According to the Compliant, the proposed acquisition would create a duopoly in the markets for branded stick and branded whipped butter in Philadelphia and New York metropolitan areas. Land O' Lakes is the chief competitor to the SODIAAL brands in these regions. Combined, DFA (including the SODIAAL brands) and Land O' Lakes would control more than 90 percent of the sales of branded stick and branded whipped butter in these markets.

Moreover, because both DFA and Land O' Lakes are agricultural cooperatives they are entitled to federate their branded butter businesses under the Capper-Volstead Act, 7 U.S.C. 291, which exempts from antitrust scrutiny collective marketing by or on behalf of agricultural production cooperatives. SODIAAL, however, does not have the benefit of the Capper-Volstead exemption. Thus, DFA's acquisition of the SODIAAL assets would bring the important SODIAAL brands under the control of an exempt cooperative. As a result, prices for branded stick and branded whipped butter sold to retailers and consumers in the Philadelphia and New York metropolitan areas likely would increase.

The prayer for relief in the Compliant seeks: (1) A judgment that the proposed acquisition would violate Section 7 of the Clayton Act and (2) temporary and permanent injunctive relief that would prevent DFA from acquiring control of, or otherwise combining its assets with SODIAAL.
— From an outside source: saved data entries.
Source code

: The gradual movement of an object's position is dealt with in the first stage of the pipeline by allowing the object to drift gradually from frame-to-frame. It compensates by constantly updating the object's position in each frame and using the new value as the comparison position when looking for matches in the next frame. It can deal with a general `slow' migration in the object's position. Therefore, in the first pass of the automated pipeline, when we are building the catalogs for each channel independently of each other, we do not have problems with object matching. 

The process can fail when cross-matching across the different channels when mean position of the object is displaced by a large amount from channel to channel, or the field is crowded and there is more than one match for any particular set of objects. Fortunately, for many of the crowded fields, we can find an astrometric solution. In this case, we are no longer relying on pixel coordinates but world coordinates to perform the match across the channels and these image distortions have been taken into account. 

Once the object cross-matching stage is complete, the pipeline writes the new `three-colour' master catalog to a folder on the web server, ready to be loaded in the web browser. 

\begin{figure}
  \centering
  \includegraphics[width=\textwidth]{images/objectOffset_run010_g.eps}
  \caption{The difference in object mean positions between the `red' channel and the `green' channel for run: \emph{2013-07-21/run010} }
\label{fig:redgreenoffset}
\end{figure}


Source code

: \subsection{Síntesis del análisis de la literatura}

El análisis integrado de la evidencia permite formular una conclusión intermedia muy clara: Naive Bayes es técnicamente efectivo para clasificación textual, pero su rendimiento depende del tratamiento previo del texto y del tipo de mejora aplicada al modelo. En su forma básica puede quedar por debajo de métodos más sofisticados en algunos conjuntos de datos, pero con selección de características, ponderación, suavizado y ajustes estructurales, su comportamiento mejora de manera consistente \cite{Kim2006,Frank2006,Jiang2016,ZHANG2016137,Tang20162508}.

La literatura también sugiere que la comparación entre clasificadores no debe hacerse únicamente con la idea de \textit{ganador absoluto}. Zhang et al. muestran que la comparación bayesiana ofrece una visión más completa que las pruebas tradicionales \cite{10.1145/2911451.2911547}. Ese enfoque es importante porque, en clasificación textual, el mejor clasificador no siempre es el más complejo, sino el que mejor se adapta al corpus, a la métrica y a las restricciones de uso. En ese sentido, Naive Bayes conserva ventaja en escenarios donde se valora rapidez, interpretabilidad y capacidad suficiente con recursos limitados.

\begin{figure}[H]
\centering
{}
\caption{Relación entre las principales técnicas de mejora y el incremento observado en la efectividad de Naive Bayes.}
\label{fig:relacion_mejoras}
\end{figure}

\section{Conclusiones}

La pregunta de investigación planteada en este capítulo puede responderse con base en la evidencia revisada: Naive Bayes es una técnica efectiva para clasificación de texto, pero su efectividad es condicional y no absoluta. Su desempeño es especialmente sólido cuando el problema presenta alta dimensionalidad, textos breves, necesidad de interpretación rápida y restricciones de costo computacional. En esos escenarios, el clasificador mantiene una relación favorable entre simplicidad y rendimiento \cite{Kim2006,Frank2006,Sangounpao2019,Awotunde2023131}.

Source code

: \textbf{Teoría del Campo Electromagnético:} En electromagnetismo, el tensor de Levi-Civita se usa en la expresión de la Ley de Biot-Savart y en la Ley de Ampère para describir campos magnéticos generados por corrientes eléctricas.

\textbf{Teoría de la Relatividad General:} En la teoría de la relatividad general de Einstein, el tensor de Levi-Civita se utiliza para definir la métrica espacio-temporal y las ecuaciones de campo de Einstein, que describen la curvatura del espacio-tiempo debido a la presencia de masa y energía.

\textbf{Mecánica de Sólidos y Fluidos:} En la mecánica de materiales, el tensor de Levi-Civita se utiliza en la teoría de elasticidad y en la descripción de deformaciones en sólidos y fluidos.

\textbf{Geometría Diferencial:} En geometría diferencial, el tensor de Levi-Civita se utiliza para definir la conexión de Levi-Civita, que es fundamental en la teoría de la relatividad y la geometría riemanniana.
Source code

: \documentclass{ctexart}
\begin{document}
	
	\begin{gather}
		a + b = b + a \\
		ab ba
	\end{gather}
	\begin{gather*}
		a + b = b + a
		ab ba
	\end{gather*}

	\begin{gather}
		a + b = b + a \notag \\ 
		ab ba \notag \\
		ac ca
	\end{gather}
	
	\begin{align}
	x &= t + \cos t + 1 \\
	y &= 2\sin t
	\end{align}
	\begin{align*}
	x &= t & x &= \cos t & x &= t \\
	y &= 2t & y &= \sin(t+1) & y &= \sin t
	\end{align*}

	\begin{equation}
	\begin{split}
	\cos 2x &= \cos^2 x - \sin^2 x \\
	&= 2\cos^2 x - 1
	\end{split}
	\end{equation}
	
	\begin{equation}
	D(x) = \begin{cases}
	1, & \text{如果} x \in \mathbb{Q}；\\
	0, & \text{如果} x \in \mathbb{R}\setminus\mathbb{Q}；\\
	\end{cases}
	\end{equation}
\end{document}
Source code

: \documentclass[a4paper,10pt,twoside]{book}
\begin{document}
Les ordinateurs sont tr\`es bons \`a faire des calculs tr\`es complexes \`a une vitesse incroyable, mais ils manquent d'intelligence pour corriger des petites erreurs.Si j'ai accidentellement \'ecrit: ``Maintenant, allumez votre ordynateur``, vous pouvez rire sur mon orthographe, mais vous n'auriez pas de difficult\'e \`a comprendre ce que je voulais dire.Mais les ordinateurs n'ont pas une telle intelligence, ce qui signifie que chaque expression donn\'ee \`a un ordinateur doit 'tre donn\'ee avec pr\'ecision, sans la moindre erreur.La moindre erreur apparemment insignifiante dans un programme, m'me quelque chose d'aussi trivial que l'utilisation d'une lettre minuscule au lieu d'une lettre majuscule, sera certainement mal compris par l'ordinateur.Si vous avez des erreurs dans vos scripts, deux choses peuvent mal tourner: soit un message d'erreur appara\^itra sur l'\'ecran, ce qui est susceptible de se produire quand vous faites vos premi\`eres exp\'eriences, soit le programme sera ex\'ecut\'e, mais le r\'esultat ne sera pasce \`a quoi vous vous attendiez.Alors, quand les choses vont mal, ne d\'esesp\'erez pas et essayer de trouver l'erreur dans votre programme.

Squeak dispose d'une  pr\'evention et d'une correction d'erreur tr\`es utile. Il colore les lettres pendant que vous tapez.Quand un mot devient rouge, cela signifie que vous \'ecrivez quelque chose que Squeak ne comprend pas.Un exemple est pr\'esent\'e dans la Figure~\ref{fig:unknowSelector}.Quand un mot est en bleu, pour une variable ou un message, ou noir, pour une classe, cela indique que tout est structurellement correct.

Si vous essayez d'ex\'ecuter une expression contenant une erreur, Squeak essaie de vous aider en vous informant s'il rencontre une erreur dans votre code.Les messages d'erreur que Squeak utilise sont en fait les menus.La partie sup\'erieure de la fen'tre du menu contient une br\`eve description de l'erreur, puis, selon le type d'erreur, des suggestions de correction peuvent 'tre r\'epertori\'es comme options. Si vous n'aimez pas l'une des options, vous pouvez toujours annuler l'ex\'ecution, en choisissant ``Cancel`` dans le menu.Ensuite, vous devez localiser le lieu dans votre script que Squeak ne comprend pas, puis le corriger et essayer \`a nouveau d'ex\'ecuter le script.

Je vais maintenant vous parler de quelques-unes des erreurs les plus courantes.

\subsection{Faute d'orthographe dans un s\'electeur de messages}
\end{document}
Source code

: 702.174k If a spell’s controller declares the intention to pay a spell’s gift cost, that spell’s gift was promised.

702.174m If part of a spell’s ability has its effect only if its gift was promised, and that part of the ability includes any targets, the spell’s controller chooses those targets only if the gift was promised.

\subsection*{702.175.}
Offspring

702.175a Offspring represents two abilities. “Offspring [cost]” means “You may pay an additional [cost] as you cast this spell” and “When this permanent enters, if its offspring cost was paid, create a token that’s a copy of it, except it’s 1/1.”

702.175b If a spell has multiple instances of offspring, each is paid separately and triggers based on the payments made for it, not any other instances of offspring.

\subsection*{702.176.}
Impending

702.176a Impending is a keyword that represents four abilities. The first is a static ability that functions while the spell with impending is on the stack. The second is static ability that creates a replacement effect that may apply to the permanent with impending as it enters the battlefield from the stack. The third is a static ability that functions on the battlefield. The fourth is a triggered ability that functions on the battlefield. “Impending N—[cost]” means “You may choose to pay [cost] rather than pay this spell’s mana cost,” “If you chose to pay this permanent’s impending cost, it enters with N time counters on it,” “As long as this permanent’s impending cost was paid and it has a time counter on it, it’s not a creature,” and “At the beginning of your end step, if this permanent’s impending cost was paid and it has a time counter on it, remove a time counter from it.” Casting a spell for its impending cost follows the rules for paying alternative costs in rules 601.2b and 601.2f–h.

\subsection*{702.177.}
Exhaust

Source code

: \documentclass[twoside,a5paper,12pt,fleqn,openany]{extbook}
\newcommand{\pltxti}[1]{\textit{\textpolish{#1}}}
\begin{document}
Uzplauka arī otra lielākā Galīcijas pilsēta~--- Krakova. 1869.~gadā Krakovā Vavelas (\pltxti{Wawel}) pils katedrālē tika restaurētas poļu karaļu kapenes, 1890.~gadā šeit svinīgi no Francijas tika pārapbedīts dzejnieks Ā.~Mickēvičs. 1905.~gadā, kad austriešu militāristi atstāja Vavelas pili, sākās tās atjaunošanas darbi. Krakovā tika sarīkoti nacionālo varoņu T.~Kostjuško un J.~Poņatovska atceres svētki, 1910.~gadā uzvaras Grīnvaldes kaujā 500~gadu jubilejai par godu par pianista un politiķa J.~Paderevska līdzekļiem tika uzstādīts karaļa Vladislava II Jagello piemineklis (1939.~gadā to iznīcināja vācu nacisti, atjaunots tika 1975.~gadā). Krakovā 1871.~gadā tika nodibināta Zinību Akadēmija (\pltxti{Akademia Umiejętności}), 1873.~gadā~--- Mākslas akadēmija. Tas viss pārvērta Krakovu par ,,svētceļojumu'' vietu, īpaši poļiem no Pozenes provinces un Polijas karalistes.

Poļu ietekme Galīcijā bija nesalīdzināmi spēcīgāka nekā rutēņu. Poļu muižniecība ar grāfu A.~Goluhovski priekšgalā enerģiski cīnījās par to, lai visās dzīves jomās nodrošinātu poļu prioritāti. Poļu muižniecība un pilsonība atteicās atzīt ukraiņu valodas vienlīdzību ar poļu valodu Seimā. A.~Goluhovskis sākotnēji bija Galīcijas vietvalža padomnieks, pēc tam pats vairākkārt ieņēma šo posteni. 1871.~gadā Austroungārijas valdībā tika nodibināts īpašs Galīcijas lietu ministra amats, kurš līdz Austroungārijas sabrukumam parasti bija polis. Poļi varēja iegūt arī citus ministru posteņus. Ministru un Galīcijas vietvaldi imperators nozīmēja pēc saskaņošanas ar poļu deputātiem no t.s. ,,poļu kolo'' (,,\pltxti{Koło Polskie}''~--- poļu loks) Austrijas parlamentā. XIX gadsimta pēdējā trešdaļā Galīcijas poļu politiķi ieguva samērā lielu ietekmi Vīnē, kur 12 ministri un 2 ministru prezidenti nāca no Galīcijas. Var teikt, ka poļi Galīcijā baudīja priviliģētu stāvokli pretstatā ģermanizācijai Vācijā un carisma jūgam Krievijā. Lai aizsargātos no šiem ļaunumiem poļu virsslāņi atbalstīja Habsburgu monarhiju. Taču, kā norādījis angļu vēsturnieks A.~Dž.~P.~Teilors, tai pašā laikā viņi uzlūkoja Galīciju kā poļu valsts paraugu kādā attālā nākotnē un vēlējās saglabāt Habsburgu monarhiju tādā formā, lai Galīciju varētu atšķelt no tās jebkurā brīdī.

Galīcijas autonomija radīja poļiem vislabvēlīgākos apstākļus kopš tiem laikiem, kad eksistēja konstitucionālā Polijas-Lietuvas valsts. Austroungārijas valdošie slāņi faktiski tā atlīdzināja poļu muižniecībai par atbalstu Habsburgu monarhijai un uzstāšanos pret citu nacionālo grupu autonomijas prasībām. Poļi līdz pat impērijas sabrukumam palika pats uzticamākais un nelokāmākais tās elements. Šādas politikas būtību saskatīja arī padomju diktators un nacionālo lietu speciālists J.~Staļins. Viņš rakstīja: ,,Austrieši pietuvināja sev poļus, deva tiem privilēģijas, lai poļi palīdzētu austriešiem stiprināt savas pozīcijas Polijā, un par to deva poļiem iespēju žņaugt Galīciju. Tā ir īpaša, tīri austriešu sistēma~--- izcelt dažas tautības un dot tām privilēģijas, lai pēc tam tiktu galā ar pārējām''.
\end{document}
On May 18, 2000, the United States filed a proposed Stipulation and Order and proposed Final Judgment that would permit DFA to complete its acquisition of SODIAAL but prohibit it from federating with Land O' Lakes, Inc. with respect to the marketing and sale of branded butter.

The proposed Final Judgment requires DFA to form “Butter LLC,” a limited liability company to be majority-owned by DFA and minority-owned by persons other than DFA (i.e., former SODIAAL managers).[1]  DFA and/or SODIAAL must contribute to Butter LLC assets necessary to produce and market the brands of butter DFA and SODIAAL have sold in New York and Philadelphia. Butter LLC will not be an agricultural cooperative and thus will not be entitled to Capper-Volstead immunity.

The proposed Final Judgment also enjoins DFA and Butter LLC, individually and collectively, from entering into any federation with Land O' Lakes with respect to the marketing, promotion, sale, or distribution of branded butter. DFA and Butter LLC are further prohibited from disclosing to Land O'Lakes any competitively sensitive information regarding branded butter.

The Stipulation and Order, which was entered by the Court on May 19, 2000, permits the defendants to close their transaction but requires that they act in accordance with, abide by, and comply, with, the terms of the proposed Final Judgment pending its entry by the Court. The parties have agreed that the proposed Final Judgment may be entered after compliance with the APPA. Entry of the proposed Final Judgment would terminate this action, except that the Court would retain jurisdiction to construe, modify, or enforce the provisions of the proposed Final Judgment and to punish violations thereof.

II. Description of the Events Giving Rise to the Violations Alleged in the Complaint

A. The Defendants and the Proposed Transaction

DFA is an agricultural cooperative based in Kansas City, Missouri. It owns and operates dairy processing plants throughout the United States, including butter-producing plants in Winnsboro, Texas, and Goshen, Indiana. DFA produces, processes, markets, advertises, and sells Breakstone's branded butter (under license from Kraft Food, Inc.) throughout the eastern United States, including the greater Philadelphia and New York metropolitan areas. The Breakstone's brand was founded in 1882. In 1998, the company recorded net sales of approximately $7.3 billion.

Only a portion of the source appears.